This is the 23rd day of my participation in the August More Text Challenge
Today is the 23rd day for me to participate in the review of August. Today, I bring you the algorithm problem about binary tree is the subtree of another tree. The text is as follows:
The title
You are given two binary trees root and subRoot. Check whether root contains a subtree with the same structure and node value as subRoot. Return true if it exists; Otherwise, return false.

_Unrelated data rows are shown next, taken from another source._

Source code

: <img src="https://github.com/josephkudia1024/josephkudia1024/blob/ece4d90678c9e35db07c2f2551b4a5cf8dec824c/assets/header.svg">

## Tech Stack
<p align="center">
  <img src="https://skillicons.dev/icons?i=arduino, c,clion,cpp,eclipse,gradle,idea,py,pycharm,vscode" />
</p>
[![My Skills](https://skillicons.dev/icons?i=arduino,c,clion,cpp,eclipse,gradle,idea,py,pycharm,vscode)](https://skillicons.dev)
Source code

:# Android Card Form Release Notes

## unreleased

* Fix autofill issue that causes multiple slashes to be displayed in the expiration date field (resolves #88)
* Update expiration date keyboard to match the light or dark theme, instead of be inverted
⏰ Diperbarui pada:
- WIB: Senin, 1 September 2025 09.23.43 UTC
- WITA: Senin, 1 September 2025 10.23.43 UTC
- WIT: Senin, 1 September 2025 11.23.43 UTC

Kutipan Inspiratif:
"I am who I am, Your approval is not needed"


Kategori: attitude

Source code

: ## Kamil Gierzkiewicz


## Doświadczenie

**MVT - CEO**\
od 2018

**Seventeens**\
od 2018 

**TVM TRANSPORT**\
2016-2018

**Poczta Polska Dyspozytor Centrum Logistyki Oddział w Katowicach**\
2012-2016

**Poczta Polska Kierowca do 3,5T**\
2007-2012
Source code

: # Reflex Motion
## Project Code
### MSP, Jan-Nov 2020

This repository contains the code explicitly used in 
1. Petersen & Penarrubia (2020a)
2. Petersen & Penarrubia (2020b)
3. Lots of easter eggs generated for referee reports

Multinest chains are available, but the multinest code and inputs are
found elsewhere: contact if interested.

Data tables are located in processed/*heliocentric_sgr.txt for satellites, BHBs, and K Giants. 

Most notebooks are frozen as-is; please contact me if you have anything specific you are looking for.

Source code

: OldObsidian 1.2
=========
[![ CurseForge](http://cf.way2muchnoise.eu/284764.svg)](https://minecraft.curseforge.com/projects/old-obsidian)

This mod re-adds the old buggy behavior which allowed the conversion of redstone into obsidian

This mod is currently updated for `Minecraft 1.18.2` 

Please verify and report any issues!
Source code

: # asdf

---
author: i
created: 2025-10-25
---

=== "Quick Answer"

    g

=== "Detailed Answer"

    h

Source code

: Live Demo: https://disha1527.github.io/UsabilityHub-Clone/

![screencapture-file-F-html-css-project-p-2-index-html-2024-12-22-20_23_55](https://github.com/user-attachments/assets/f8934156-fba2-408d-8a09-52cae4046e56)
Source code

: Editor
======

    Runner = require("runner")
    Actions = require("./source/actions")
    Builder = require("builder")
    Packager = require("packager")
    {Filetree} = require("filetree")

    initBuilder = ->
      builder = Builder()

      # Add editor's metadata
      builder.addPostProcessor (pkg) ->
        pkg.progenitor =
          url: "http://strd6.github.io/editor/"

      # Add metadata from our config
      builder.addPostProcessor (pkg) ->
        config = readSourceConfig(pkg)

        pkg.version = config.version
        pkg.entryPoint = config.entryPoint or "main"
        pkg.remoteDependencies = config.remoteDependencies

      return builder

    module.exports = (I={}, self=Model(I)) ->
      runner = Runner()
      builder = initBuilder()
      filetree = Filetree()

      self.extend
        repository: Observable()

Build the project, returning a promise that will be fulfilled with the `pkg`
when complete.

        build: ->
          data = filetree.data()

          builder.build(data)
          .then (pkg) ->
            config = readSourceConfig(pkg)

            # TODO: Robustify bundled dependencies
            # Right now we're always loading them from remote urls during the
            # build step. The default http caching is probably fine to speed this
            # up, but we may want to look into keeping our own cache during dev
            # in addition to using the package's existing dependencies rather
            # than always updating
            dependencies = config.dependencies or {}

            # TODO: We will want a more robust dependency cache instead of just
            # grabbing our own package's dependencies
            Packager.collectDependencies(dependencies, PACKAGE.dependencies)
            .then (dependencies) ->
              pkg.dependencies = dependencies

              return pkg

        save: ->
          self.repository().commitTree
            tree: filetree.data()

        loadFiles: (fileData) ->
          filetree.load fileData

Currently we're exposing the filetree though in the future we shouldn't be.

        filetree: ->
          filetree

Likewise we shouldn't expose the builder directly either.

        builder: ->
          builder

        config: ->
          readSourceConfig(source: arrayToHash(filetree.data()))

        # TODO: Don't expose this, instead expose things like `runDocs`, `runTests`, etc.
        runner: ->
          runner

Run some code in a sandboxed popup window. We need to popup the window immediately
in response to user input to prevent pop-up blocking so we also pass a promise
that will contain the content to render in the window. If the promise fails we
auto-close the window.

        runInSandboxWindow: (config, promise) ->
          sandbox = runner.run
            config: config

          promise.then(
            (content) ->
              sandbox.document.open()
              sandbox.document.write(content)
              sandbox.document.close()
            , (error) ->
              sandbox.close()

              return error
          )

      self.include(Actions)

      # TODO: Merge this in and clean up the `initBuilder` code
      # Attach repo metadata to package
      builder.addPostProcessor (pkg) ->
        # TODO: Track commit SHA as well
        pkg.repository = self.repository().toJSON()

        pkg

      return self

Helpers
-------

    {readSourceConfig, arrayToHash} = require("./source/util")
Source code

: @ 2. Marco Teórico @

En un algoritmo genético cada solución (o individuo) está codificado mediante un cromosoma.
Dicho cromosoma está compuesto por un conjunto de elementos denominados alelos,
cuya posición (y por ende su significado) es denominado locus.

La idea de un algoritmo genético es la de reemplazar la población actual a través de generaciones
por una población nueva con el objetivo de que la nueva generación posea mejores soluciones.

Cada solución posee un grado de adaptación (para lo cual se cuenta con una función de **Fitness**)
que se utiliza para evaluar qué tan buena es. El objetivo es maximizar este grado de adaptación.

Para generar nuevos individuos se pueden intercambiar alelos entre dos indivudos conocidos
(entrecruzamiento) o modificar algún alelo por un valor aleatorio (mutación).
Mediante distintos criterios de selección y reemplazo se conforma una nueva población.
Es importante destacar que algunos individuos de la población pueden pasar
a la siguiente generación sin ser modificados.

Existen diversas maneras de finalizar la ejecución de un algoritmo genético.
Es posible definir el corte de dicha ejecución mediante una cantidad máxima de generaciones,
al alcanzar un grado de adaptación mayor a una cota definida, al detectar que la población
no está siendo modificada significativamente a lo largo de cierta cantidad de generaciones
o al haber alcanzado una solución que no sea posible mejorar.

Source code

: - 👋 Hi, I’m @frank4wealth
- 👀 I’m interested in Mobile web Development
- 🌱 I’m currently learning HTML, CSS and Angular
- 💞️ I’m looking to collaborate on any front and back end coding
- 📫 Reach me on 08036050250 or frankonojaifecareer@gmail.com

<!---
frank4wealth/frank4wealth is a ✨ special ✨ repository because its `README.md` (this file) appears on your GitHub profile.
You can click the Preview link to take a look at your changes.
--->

A subtree of a binary tree consists of a node of the tree and all descendants of that node. Tree can also be viewed as a subtree of its own.
Example 1:
Input: root = [3,4,5,1,2], subRoot = [4,1,2] output: trueCopy the code
Example 2:
Input: root = [3,4,5,1,2, null, null, null, null, 0], subRoot =,1,2 [4] output: falseCopy the code
Their thinking
To determine whether a tree T is a subtree of another tree S, we can determine whether t is equal to any subtree of s.
To determine whether tree T is a subtree of S, there are the following three situations:
- T and S are exactly the same;
- T is some part of the left subtree of S;
- T is some part of the right subtree of S;
We can use depth-first search and then enumerate each node in tree S to determine whether the subtree of that node is equal to tree T.
Code implementation
/** * Definition for a binary tree node. * public class TreeNode { * int val; * TreeNode left; * TreeNode right; * TreeNode() {} * TreeNode(int val) { this.val = val; } * TreeNode(int val, TreeNode left, TreeNode right) { * this.val = val; * this.left = left; * this.right = right; *} *} */
class Solution {
public boolean isSubtree(TreeNode root, TreeNode subRoot) {
return dfs(root, subRoot);
}
public boolean dfs(TreeNode r, TreeNode s){
if (r == null) {
return false;
}
return check(r, s) || dfs(r.left, s) || dfs(r.right, s);
}
public boolean check(TreeNode r, TreeNode s){
if (r == null && s == null) {return true;
}
if (r == null || s == null|| r.val ! = s.val) {return false;
}
returncheck(r.left, s.left) && check(r.right, s.right); }}Copy the code
The last
Complexity analysis:
- Time complexity: for each s the point, all need to do a depth first search and t match, the matching of a time cost is O (| t |), then the total time cost is O (t | | s | | x). So the gradual time complexity is O (t | | s | | x).
- Space complexity: Assuming that the depth of S is ds and the depth of t is dt, the maximum cost of using stack space at any time is O (Max (ds,dt)).